┌─ DATA SUPPLIED
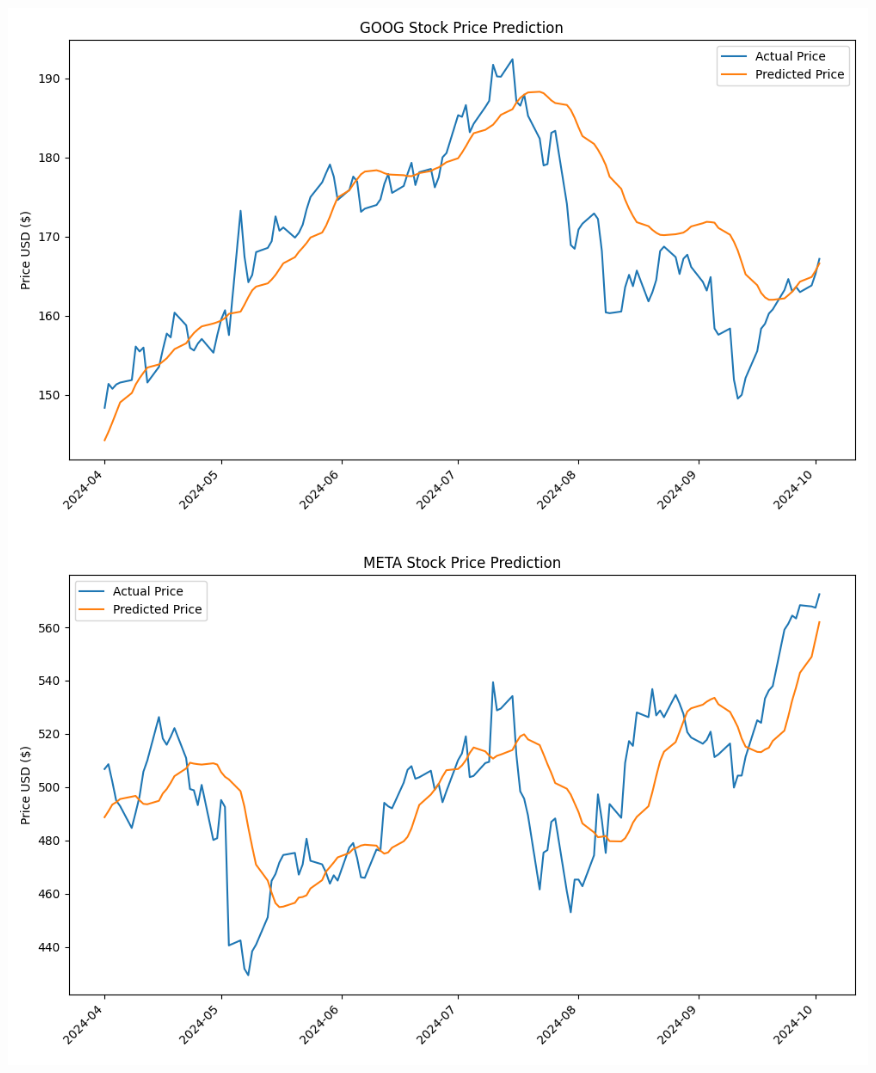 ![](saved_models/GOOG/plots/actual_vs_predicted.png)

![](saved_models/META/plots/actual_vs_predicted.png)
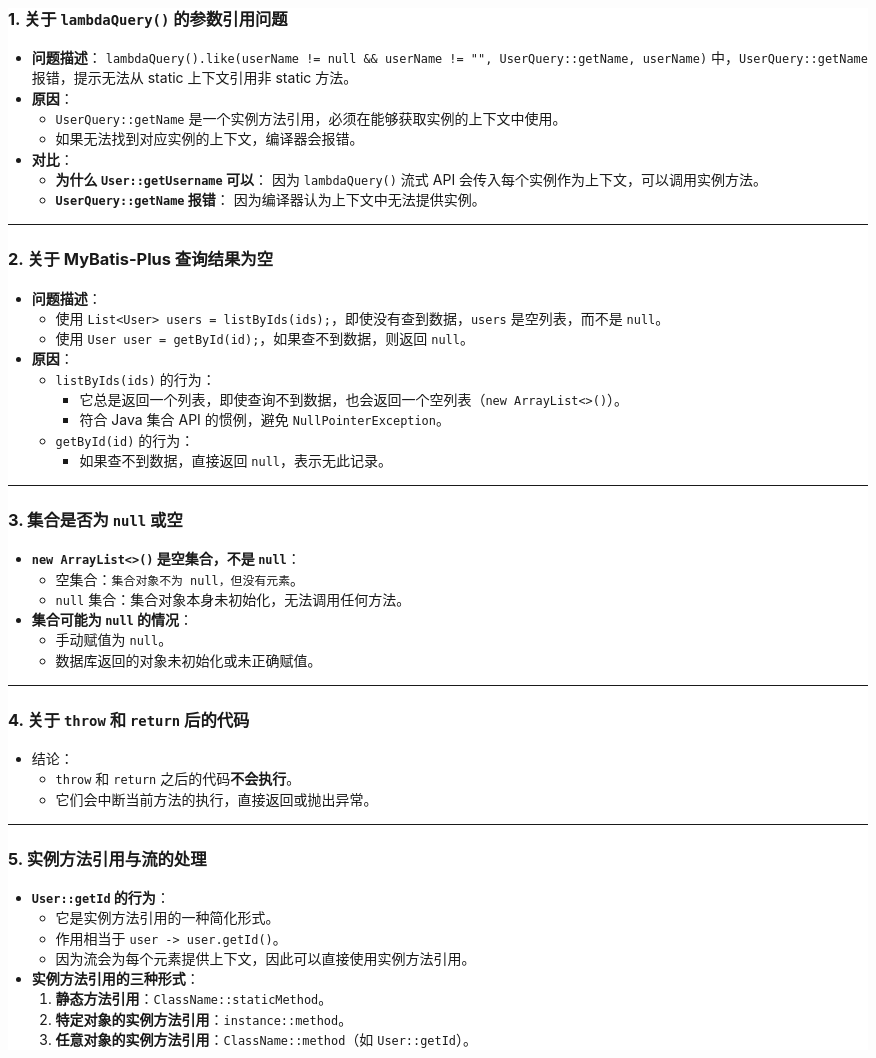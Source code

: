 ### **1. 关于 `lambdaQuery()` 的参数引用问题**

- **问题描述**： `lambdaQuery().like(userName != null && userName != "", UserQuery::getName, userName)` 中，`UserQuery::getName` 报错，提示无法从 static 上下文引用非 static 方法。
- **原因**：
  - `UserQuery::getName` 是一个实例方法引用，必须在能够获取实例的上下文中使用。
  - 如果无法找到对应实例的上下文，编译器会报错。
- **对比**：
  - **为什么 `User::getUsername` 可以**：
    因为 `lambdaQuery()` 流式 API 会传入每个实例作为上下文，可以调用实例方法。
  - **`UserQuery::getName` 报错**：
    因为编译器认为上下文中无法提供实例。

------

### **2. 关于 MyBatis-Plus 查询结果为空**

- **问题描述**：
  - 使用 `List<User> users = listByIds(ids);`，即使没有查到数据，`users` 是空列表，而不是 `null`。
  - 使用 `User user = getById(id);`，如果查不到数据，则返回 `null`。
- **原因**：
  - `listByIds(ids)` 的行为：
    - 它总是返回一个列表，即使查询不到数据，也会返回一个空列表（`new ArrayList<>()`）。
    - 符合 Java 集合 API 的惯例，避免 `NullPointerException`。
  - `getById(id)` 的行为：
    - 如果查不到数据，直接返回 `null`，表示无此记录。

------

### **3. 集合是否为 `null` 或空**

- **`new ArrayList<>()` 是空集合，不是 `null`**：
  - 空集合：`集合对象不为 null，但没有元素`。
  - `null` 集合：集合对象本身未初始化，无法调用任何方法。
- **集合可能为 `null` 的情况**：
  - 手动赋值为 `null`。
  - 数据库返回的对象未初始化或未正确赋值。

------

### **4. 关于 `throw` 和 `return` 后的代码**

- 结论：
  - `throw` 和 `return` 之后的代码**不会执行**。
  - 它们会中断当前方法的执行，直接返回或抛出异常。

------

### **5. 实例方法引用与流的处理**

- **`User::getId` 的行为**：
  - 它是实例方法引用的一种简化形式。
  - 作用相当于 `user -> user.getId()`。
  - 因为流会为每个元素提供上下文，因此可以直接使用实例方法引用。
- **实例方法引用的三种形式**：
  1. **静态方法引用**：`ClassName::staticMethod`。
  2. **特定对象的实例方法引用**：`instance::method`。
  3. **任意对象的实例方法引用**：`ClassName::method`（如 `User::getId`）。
└─
WHAT YOU HAVE TO DO: Return the preceding entries verbatim, with the pictures excluded.

RESPONSE TO THIS EXERCISE:
 ![](saved_models/GOOG/plots/actual_vs_predicted.png)

![](saved_models/META/plots/actual_vs_predicted.png)
Source code

: ### **1. 关于 `lambdaQuery()` 的参数引用问题**

- **问题描述**： `lambdaQuery().like(userName != null && userName != "", UserQuery::getName, userName)` 中，`UserQuery::getName` 报错，提示无法从 static 上下文引用非 static 方法。
- **原因**：
  - `UserQuery::getName` 是一个实例方法引用，必须在能够获取实例的上下文中使用。
  - 如果无法找到对应实例的上下文，编译器会报错。
- **对比**：
  - **为什么 `User::getUsername` 可以**：
    因为 `lambdaQuery()` 流式 API 会传入每个实例作为上下文，可以调用实例方法。
  - **`UserQuery::getName` 报错**：
    因为编译器认为上下文中无法提供实例。

------

### **2. 关于 MyBatis-Plus 查询结果为空**

- **问题描述**：
  - 使用 `List<User> users = listByIds(ids);`，即使没有查到数据，`users` 是空列表，而不是 `null`。
  - 使用 `User user = getById(id);`，如果查不到数据，则返回 `null`。
- **原因**：
  - `listByIds(ids)` 的行为：
    - 它总是返回一个列表，即使查询不到数据，也会返回一个空列表（`new ArrayList<>()`）。
    - 符合 Java 集合 API 的惯例，避免 `NullPointerException`。
  - `getById(id)` 的行为：
    - 如果查不到数据，直接返回 `null`，表示无此记录。

------

### **3. 集合是否为 `null` 或空**

- **`new ArrayList<>()` 是空集合，不是 `null`**：
  - 空集合：`集合对象不为 null，但没有元素`。
  - `null` 集合：集合对象本身未初始化，无法调用任何方法。
- **集合可能为 `null` 的情况**：
  - 手动赋值为 `null`。
  - 数据库返回的对象未初始化或未正确赋值。

------

### **4. 关于 `throw` 和 `return` 后的代码**

- 结论：
  - `throw` 和 `return` 之后的代码**不会执行**。
  - 它们会中断当前方法的执行，直接返回或抛出异常。

------

### **5. 实例方法引用与流的处理**

- **`User::getId` 的行为**：
  - 它是实例方法引用的一种简化形式。
  - 作用相当于 `user -> user.getId()`。
  - 因为流会为每个元素提供上下文，因此可以直接使用实例方法引用。
- **实例方法引用的三种形式**：
  1. **静态方法引用**：`ClassName::staticMethod`。
  2. **特定对象的实例方法引用**：`instance::method`。
  3. **任意对象的实例方法引用**：`ClassName::method`（如 `User::getId`）。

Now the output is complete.